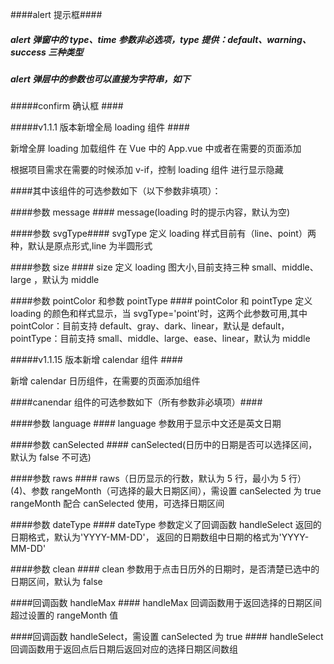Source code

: ####alert 提示框####

<!-- this.$alert(
{
message:'hello alert',
type:'success',
time:2000
}
) -->

##### alert 弹窗中的 type、time 参数非必选项，type 提供：default、warning、success 三种类型

##### alert 弹层中的参数也可以直接为字符串，如下

<!-- this.$alert('hello alert')； -->

#####confirm 确认框 ####

<!--
this.$confirm({
title:'标题',
message:'提示内容',
cancelText:'取消',
confirmText:'确定',
animateType:'default',
confirm:function(){}
})；
-->

<!--
参数 title、animateType 为非必选项， animateType弹窗显示动画效果，目前仅支持 default、scale两种方式;
参数confirm 为确认后回调方法，此处为自己定义的回调处理函数
-->

#####v1.1.1 版本新增全局 loading 组件 ####

新增全屏 loading 加载组件
在 Vue 中的 App.vue 中或者在需要的页面添加

<!-- <loadings v-if="show"></loadings> -->

根据项目需求在需要的时候添加 v-if，控制 loading 组件 进行显示隐藏

####其中该组件的可选参数如下（以下参数非填项）：

####参数 message ####
message(loading 时的提示内容，默认为空)

####参数 svgType####
svgType 定义 loading 样式目前有（line、point）两种，默认是原点形式,line 为半圆形式

####参数 size ####
size 定义 loading 图大小,目前支持三种 small、middle、large ，默认为 middle

####参数 pointColor 和参数 pointType ####
pointColor 和 pointType 定义 loading 的颜色和样式显示，当 svgType='point'时，这两个此参数可用,其中 pointColor：目前支持 default、gray、dark、linear，默认是 default，pointType：目前支持 small、middle、large、ease、linear，默认为 middle

#####v1.1.15 版本新增 calendar 组件 ####

新增 calendar 日历组件，在需要的页面添加组件

<!-- <calendar></calendar> -->

####canendar 组件的可选参数如下（所有参数非必填项）####

####参数 language ####
language 参数用于显示中文还是英文日期

####参数 canSelected ####
canSelected(日历中的日期是否可以选择区间，默认为 false 不可选)

####参数 raws ####
raws（日历显示的行数，默认为 5 行，最小为 5 行）
(4)、参数 rangeMonth（可选择的最大日期区间），需设置 canSelected 为 true
rangeMonth 配合 canSelected 使用，可选择日期区间

####参数 dateType ####
dateType 参数定义了回调函数 handleSelect 返回的日期格式，默认为'YYYY-MM-DD'，
返回的日期数组中日期的格式为'YYYY-MM-DD'

####参数 clean ####
clean 参数用于点击日历外的日期时，是否清楚已选中的日期区间，默认为 false

####回调函数 handleMax ####
handleMax 回调函数用于返回选择的日期区间超过设置的 rangeMonth 值

####回调函数 handleSelect，需设置 canSelected 为 true ####
handleSelect 回调函数用于返回点后日期后返回对应的选择日期区间数组
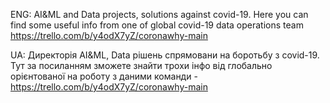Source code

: ENG: AI&ML and Data projects, solutions against covid-19. Here you can find some useful info from one of global covid-19 data operations team https://trello.com/b/y4odX7yZ/coronawhy-main

UA: Директорія AI&ML, Data рішень спрямовани на боротьбу з covid-19. Тут за посиланням зможете знайти трохи інфо від глобально орієнтованої на роботу з даними команди - https://trello.com/b/y4odX7yZ/coronawhy-main 

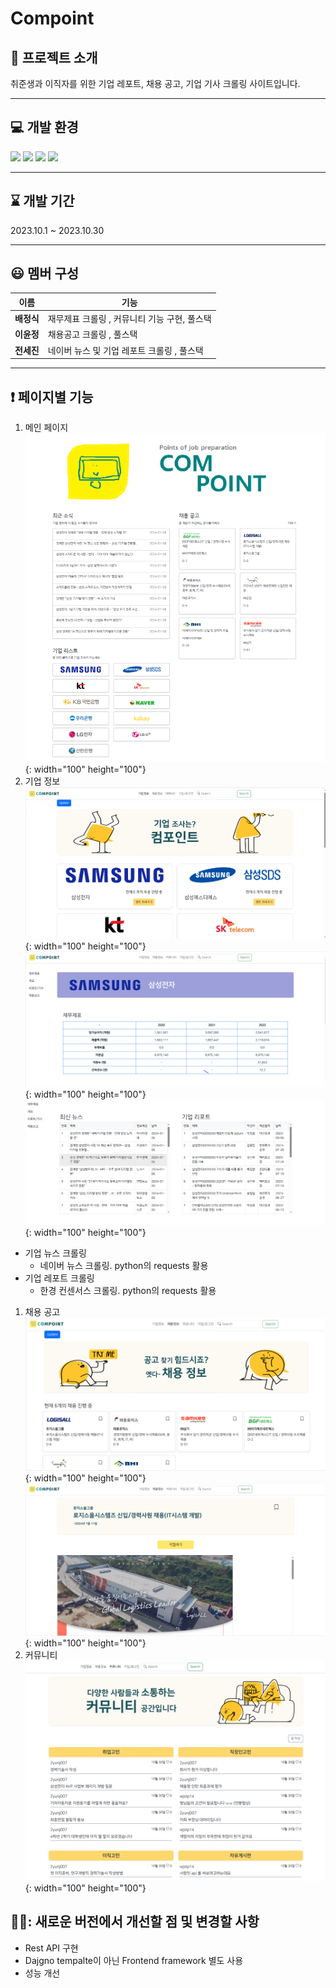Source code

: # Compoint

## :file_folder: 프로젝트 소개
 취준생과 이직자를 위한 기업 레포트, 채용 공고, 기업 기사 크롤링 사이트입니다.
 
***
## :computer: 개발 환경
<img src="https://img.shields.io/badge/Django-6DB33F?style=for-the-badge&logo=Django&logoColor=white">  <img src="https://img.shields.io/badge/Python-40AEF0?style=for-the-badge&logo=Python&logoColor=white">  <img src="https://img.shields.io/badge/javascript-F7DF1E?style=for-the-badge&logo=javascript&logoColor=white">  <img src="https://img.shields.io/badge/sqlite-4479A1?style=for-the-badge&logo=sqlite&logoColor=white">

***

##  :hourglass:  개발 기간
 2023.10.1 ~ 2023.10.30
***

## :smiley: 멤버 구성
|이름|기능|
|---|---|
**배정식**|재무제표 크롤링 , 커뮤니티 기능 구현, 풀스택|
**이윤정**|채용공고 크롤링 , 풀스택|
**전세진**|네이버 뉴스 및 기업 레포트 크롤링 , 풀스택|

***


## :exclamation: 페이지별 기능
1. 메인 페이지
![Alt text](./image/main.png){: width="100" height="100"}
1. 기업 정보
![Alt text](./image/information.png){: width="100" height="100"}
![Alt text](./image/info_detail_dart.png){: width="100" height="100"}
![Alt text](./image/info_detail_report.png){: width="100" height="100"}
- 기업 뉴스 크롤링
  - 네이버 뉴스 크롤링. python의 requests 활용
- 기업 레포트 크롤링
  - 한경 컨센서스 크롤링. python의 requests 활용
1. 채용 공고
![Alt text](./image/gongo.png){: width="100" height="100"}
![Alt text](./image/gongo_detail.png){: width="100" height="100"}
1. 커뮤니티
![Alt text](./image/community.png){: width="100" height="100"}
## 👨‍🚒: 새로운 버전에서 개선할 점 및 변경할 사항
- Rest API 구현
- Dajgno tempalte이 아닌 Frontend framework 별도 사용
- 성능 개선

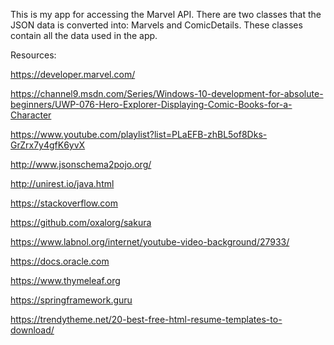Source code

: This is my app for accessing the Marvel API.
There are two classes that the JSON data is converted into:
Marvels and ComicDetails. These classes contain all the data used in the app.

Resources:

https://developer.marvel.com/

https://channel9.msdn.com/Series/Windows-10-development-for-absolute-beginners/UWP-076-Hero-Explorer-Displaying-Comic-Books-for-a-Character

https://www.youtube.com/playlist?list=PLaEFB-zhBL5of8Dks-GrZrx7y4gfK6yvX

http://www.jsonschema2pojo.org/

http://unirest.io/java.html

https://stackoverflow.com

https://github.com/oxalorg/sakura

https://www.labnol.org/internet/youtube-video-background/27933/

https://docs.oracle.com

https://www.thymeleaf.org

https://springframework.guru

https://trendytheme.net/20-best-free-html-resume-templates-to-download/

-- What the task asks --
State, as a bare number, how many lines of the material include the string "calendar".

-- Task output --
3